What Is a Module?

Modules are an important and powerful part of the Perl programming language. A module is a named container for a group of variables and subroutines which can be loaded into your program. By naming this collection of behaviors and storing it outside of the main program, you are able to refer back to them from multiple programs and solve problems in manageable chunks.

Modular programs are more easily tested and maintained because you avoid repeating code, so you only have to change it in one place. Perl modules may also contain documentation, so they can be used by multiple programmers without each programmer needing to read all of the code. Modules are the foundation of the CPAN, which contains thousands of ready-to-use modules, many of which you will likely use on a regular basis.

Exploring Existing Modules

Before you begin writing your own modules, you need to know how to use modules and how perl finds modules to load. The Perl core distribution comes with many useful modules, so we'll take one called Digest::MD5 as an example and see how to use it.

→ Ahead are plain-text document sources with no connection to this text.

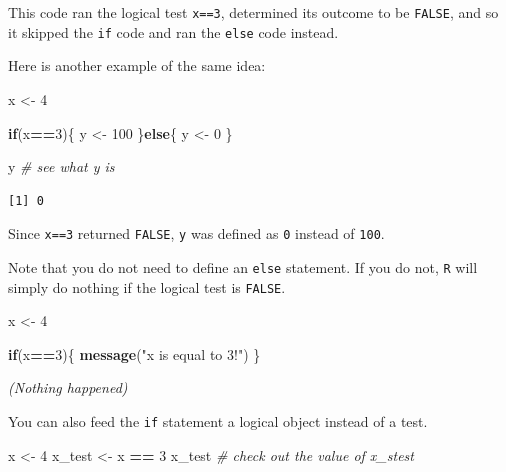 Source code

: \documentclass[
]{book}
\newenvironment{Shaded}{\begin{snugshade}}{\end{snugshade}}
\newcommand{\CommentTok}[1]{\textcolor[rgb]{0.56,0.35,0.01}{\textit{#1}}}
\newcommand{\ControlFlowTok}[1]{\textcolor[rgb]{0.13,0.29,0.53}{\textbf{#1}}}
\newcommand{\DecValTok}[1]{\textcolor[rgb]{0.00,0.00,0.81}{#1}}
\newcommand{\KeywordTok}[1]{\textcolor[rgb]{0.13,0.29,0.53}{\textbf{#1}}}
\newcommand{\NormalTok}[1]{#1}
\newcommand{\OperatorTok}[1]{\textcolor[rgb]{0.81,0.36,0.00}{\textbf{#1}}}
\newcommand{\StringTok}[1]{\textcolor[rgb]{0.31,0.60,0.02}{#1}}
\begin{document}
This code ran the logical test \texttt{x==3}, determined its outcome to be \texttt{FALSE}, and so it skipped the \texttt{if} code and ran the \texttt{else} code instead.

Here is another example of the same idea:

\begin{Shaded}
\begin{Highlighting}[]
\NormalTok{x <-}\StringTok{ }\DecValTok{4}

\ControlFlowTok{if}\NormalTok{(x}\OperatorTok{==}\DecValTok{3}\NormalTok{)\{}
\NormalTok{  y <-}\StringTok{ }\DecValTok{100}
\NormalTok{\}}\ControlFlowTok{else}\NormalTok{\{}
\NormalTok{  y <-}\StringTok{ }\DecValTok{0}
\NormalTok{\}}

\NormalTok{y }\CommentTok{# see what y is}
\end{Highlighting}
\end{Shaded}

\begin{verbatim}
[1] 0
\end{verbatim}

Since \texttt{x==3} returned \texttt{FALSE}, \texttt{y} was defined as \texttt{0} instead of \texttt{100}.

Note that you do not need to define an \texttt{else} statement. If you do not, \texttt{R} will simply do nothing if the logical test is \texttt{FALSE}.

\begin{Shaded}
\begin{Highlighting}[]
\NormalTok{x <-}\StringTok{ }\DecValTok{4}

\ControlFlowTok{if}\NormalTok{(x}\OperatorTok{==}\DecValTok{3}\NormalTok{)\{}
  \KeywordTok{message}\NormalTok{(}\StringTok{"x is equal to 3!"}\NormalTok{)}
\NormalTok{\}}
\end{Highlighting}
\end{Shaded}

\emph{(Nothing happened)}

You can also feed the \texttt{if} statement a logical object instead of a test.

\begin{Shaded}
\begin{Highlighting}[]
\NormalTok{x <-}\StringTok{ }\DecValTok{4}
\NormalTok{x_test <-}\StringTok{ }\NormalTok{x }\OperatorTok{==}\StringTok{ }\DecValTok{3}
\NormalTok{x_test }\CommentTok{# check out the value of x_stest}
\end{Highlighting}
\end{Shaded}
\end{document}
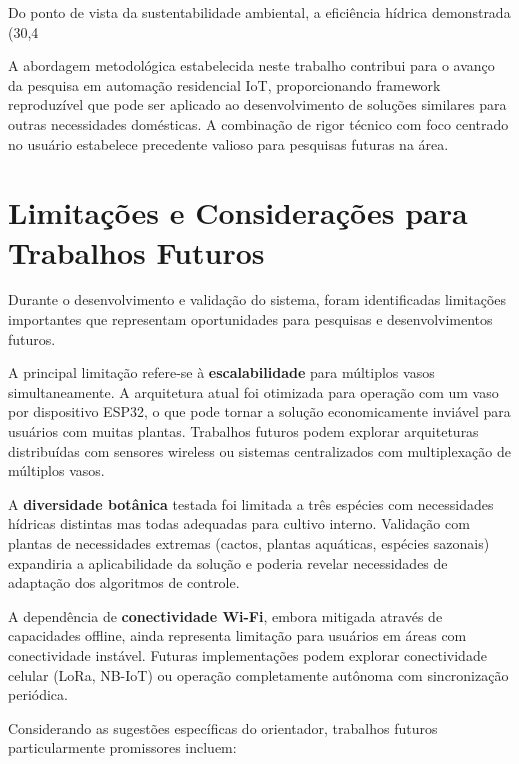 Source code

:Do ponto de vista da sustentabilidade ambiental, a eficiência hídrica demonstrada (30,4%

A abordagem metodológica estabelecida neste trabalho contribui para o avanço da pesquisa em automação residencial IoT, proporcionando framework reproduzível que pode ser aplicado ao desenvolvimento de soluções similares para outras necessidades domésticas. A combinação de rigor técnico com foco centrado no usuário estabelece precedente valioso para pesquisas futuras na área.

\section{Limitações e Considerações para Trabalhos Futuros}

Durante o desenvolvimento e validação do sistema, foram identificadas limitações importantes que representam oportunidades para pesquisas e desenvolvimentos futuros.

A principal limitação refere-se à \textbf{escalabilidade} para múltiplos vasos simultaneamente. A arquitetura atual foi otimizada para operação com um vaso por dispositivo ESP32, o que pode tornar a solução economicamente inviável para usuários com muitas plantas. Trabalhos futuros podem explorar arquiteturas distribuídas com sensores wireless ou sistemas centralizados com multiplexação de múltiplos vasos.

A \textbf{diversidade botânica} testada foi limitada a três espécies com necessidades hídricas distintas mas todas adequadas para cultivo interno. Validação com plantas de necessidades extremas (cactos, plantas aquáticas, espécies sazonais) expandiria a aplicabilidade da solução e poderia revelar necessidades de adaptação dos algoritmos de controle.

A dependência de \textbf{conectividade Wi-Fi}, embora mitigada através de capacidades offline, ainda representa limitação para usuários em áreas com conectividade instável. Futuras implementações podem explorar conectividade celular (LoRa, NB-IoT) ou operação completamente autônoma com sincronização periódica.

Considerando as sugestões específicas do orientador, trabalhos futuros particularmente promissores incluem:

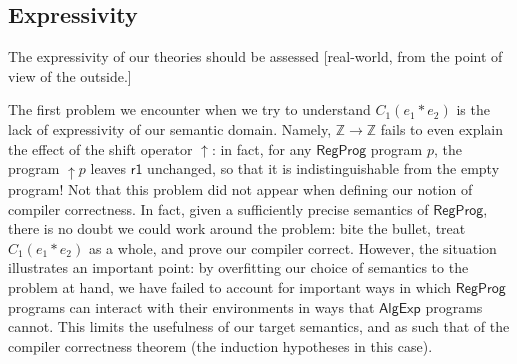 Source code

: \documentclass[sigplan,10pt,review,anonymous]{acmart}
\newcommand{\kw}[1]{\ensuremath{ \textsf{#1} }}
\begin{document}


\subsection{Expressivity} %

The expressivity of our theories
should be assessed
[real-world,
from the point of view of the outside.]

The first problem we encounter when we try to understand $C_1(e_1 * e_2)$
is the lack of expressivity of our semantic domain.
Namely,
$\mathbb{Z} \rightarrow \mathbb{Z}$
fails to even explain the effect of the shift operator $\uparrow$:
in fact, for any $\kw{RegProg}$ program $p$,
the program ${\uparrow}p$ leaves $\kw{r1}$ unchanged,
so that it is indistinguishable from the empty program!
Not that this problem did not appear
when defining our notion of compiler correctness.
In fact,
given a sufficiently precise semantics of $\kw{RegProg}$,
there is no doubt we could work around the problem:
bite the bullet, treat $C_1(e_1 * e_2)$ as a whole,
and prove our compiler correct.
However,
the situation illustrates an important point:
by overfitting our choice of semantics to the problem at hand,
we have failed to account for important ways in which
$\kw{RegProg}$ programs can interact with their environments
in ways that $\kw{AlgExp}$ programs cannot.
This limits the usefulness of our target semantics,
and as such that of the compiler correctness theorem
(the induction hypotheses in this case).
\end{document}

Using your terminal, run the command `perldoc Digest::MD5`. You should see something like the picture. What you see there is the documentation for the Digest::MD5 module. Notice the example:

  use Digest::MD5 'md5_hex';
  ...
  $digest = md5_hex($data);

About the MD5 Digest

The MD5 algorithm is a cryptographic hash function, meaning that it reliably generates a fixed-length "fingerprint" given arbitrarily large data as input. Further, the fingerprint cannot easily be generated from some other input, which makes this fingerprint very useful in login systems. When you implement a login system (such as a user on a website or a multi-user computer), you want the user to know their password, but it's best if that password isn't left lying around somewhere on the computer where others might find it. A cryptographic hash like the MD5 digest is a way to verify that the user's password is correct without storing it. You store a digest of Jim's password. When Jim tries to login, compare a digest of the password he types to the one you have stored. Because the digest is irreversible, anyone who gets access to your password file or database will not be able to simply login as Jim.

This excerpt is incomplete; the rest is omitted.